■ **WORK TO BE COMPLETED**
Go through the entries below and copy each line that holds the word "regulations".

■ **PROVIDED DATA**
# # # # #
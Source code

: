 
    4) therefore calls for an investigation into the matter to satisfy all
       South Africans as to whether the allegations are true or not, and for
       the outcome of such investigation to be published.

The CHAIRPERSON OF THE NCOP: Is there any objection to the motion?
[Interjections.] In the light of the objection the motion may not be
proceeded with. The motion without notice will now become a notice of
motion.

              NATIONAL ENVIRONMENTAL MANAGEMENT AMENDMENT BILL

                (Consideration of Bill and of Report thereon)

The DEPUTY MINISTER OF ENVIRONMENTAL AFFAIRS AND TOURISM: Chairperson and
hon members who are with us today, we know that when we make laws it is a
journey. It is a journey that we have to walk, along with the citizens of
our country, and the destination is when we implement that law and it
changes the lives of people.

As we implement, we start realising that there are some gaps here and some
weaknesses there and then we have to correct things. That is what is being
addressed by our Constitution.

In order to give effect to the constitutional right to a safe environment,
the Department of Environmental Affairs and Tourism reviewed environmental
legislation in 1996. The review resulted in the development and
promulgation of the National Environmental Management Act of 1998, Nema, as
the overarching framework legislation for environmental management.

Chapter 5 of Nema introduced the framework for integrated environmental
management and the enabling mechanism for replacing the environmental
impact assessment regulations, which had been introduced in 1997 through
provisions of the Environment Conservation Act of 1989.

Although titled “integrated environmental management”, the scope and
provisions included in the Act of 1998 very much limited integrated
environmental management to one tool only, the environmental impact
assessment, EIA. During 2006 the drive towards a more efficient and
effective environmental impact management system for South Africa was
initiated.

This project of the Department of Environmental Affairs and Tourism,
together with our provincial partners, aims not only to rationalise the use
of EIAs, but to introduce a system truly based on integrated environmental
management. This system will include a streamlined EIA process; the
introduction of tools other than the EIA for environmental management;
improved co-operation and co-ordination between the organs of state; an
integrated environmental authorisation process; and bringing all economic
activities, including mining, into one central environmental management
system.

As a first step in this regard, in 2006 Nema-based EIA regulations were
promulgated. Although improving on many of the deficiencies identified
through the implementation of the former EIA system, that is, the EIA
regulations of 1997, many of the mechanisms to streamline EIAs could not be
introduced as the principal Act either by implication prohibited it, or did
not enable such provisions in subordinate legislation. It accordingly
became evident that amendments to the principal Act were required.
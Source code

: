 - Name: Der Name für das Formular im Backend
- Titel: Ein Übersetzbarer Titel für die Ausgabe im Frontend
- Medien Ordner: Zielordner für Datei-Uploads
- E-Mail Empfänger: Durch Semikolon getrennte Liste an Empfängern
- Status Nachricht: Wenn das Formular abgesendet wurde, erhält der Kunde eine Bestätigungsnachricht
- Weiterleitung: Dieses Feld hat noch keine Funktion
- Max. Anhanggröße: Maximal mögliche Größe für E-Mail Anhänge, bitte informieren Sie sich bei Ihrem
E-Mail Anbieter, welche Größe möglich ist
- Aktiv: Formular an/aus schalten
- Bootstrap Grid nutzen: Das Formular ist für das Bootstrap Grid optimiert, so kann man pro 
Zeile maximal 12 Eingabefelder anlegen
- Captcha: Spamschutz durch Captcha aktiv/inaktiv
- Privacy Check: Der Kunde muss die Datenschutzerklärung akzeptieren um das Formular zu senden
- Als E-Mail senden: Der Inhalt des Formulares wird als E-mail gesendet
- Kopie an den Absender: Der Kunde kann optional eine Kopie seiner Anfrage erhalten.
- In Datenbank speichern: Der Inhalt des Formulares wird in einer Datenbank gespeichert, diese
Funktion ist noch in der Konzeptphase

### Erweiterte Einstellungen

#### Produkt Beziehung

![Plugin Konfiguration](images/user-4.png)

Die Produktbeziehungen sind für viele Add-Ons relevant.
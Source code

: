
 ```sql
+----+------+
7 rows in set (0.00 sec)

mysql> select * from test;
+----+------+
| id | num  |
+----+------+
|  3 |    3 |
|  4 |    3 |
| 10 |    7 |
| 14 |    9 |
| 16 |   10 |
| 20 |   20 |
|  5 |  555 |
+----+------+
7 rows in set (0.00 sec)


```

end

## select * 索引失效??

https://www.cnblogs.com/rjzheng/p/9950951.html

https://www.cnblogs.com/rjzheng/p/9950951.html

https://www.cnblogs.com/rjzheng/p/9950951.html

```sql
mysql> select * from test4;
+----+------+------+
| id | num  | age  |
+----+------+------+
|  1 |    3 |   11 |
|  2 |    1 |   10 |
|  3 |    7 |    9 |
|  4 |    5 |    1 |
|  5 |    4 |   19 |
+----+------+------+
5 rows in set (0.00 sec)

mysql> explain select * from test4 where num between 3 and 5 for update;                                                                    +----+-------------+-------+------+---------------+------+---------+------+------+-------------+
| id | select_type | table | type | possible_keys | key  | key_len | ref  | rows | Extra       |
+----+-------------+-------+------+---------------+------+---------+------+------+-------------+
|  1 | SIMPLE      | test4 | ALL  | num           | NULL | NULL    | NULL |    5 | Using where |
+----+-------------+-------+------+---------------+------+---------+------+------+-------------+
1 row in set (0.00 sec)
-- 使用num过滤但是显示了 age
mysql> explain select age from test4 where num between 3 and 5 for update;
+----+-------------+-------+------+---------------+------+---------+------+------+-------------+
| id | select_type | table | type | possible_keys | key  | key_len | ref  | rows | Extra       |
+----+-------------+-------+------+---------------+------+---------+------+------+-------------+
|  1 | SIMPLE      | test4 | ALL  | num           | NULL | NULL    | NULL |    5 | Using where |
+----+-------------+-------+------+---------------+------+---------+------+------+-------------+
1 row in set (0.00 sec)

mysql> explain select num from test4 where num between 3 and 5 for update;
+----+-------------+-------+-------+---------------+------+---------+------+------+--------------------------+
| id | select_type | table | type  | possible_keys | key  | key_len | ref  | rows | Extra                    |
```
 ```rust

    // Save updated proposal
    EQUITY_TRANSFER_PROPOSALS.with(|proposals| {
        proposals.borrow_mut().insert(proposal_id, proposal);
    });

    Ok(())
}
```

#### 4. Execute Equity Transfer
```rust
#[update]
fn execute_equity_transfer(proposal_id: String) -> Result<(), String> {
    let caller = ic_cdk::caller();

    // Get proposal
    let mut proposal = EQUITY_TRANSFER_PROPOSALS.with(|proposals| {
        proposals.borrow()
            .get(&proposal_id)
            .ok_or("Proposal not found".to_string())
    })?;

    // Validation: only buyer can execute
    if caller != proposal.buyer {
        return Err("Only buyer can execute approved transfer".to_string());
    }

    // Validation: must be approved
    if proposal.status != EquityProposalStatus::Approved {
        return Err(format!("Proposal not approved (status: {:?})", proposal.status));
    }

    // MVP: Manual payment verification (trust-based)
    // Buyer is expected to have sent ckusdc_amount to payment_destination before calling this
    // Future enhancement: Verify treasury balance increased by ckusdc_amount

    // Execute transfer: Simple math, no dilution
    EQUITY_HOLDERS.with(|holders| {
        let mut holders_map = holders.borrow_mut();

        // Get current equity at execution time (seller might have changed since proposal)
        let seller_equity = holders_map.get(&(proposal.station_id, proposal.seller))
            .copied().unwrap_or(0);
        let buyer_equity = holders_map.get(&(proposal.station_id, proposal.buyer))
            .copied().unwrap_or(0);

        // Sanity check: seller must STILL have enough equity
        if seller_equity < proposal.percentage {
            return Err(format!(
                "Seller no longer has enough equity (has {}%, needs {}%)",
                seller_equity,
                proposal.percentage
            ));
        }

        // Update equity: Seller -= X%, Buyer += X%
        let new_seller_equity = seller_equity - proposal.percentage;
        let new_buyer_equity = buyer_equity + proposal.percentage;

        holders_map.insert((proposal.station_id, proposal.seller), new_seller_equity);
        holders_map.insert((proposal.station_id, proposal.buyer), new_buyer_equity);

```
# # # # #
■ **SOLUTION**
impact assessment regulations, which had been introduced in 1997 through
As a first step in this regard, in 2006 Nema-based EIA regulations were
regulations of 1997, many of the mechanisms to streamline EIAs could not be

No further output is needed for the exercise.